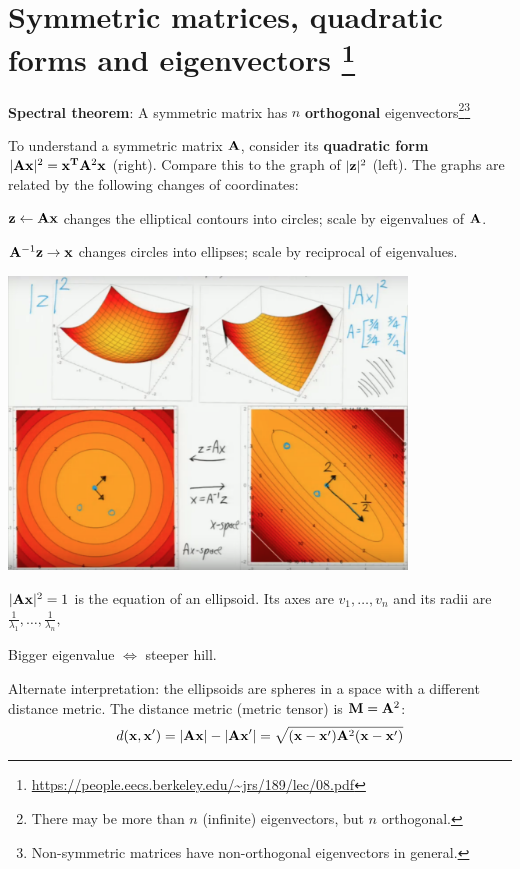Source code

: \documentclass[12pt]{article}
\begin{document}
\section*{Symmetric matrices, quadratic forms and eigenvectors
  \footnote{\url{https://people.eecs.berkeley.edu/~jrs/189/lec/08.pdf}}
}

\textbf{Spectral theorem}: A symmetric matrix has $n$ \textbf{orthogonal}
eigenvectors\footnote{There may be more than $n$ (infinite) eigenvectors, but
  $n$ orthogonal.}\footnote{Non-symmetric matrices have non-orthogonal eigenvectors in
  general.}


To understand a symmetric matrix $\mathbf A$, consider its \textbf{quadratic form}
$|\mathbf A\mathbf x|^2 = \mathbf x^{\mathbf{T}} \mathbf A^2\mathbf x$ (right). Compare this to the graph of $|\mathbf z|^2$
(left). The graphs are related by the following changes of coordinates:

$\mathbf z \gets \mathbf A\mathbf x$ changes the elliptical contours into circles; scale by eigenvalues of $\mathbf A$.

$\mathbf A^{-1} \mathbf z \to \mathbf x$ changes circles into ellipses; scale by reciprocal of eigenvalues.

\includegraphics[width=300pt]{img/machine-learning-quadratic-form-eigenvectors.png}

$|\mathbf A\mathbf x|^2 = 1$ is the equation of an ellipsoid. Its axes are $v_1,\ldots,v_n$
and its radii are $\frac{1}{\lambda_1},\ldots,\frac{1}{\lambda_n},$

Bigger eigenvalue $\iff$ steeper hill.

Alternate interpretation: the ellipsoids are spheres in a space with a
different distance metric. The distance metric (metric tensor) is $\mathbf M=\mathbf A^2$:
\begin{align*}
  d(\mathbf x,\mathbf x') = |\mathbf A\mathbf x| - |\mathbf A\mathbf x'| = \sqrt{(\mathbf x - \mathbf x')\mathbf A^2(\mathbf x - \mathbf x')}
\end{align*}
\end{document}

▶ About this task
Output the entries exactly as they appear, with no pictures included.

▶ Exercise result
Source code

: \documentclass[12pt]{article}
\begin{document}
\section*{Symmetric matrices, quadratic forms and eigenvectors
  \footnote{\url{https://people.eecs.berkeley.edu/~jrs/189/lec/08.pdf}}
}

\textbf{Spectral theorem}: A symmetric matrix has $n$ \textbf{orthogonal}
eigenvectors\footnote{There may be more than $n$ (infinite) eigenvectors, but
  $n$ orthogonal.}\footnote{Non-symmetric matrices have non-orthogonal eigenvectors in
  general.}


To understand a symmetric matrix $\mathbf A$, consider its \textbf{quadratic form}
$|\mathbf A\mathbf x|^2 = \mathbf x^{\mathbf{T}} \mathbf A^2\mathbf x$ (right). Compare this to the graph of $|\mathbf z|^2$
(left). The graphs are related by the following changes of coordinates:

$\mathbf z \gets \mathbf A\mathbf x$ changes the elliptical contours into circles; scale by eigenvalues of $\mathbf A$.

$\mathbf A^{-1} \mathbf z \to \mathbf x$ changes circles into ellipses; scale by reciprocal of eigenvalues.

\includegraphics[width=300pt]{img/machine-learning-quadratic-form-eigenvectors.png}

$|\mathbf A\mathbf x|^2 = 1$ is the equation of an ellipsoid. Its axes are $v_1,\ldots,v_n$
and its radii are $\frac{1}{\lambda_1},\ldots,\frac{1}{\lambda_n},$

Bigger eigenvalue $\iff$ steeper hill.

Alternate interpretation: the ellipsoids are spheres in a space with a
different distance metric. The distance metric (metric tensor) is $\mathbf M=\mathbf A^2$:
\begin{align*}
  d(\mathbf x,\mathbf x') = |\mathbf A\mathbf x| - |\mathbf A\mathbf x'| = \sqrt{(\mathbf x - \mathbf x')\mathbf A^2(\mathbf x - \mathbf x')}
\end{align*}
\end{document}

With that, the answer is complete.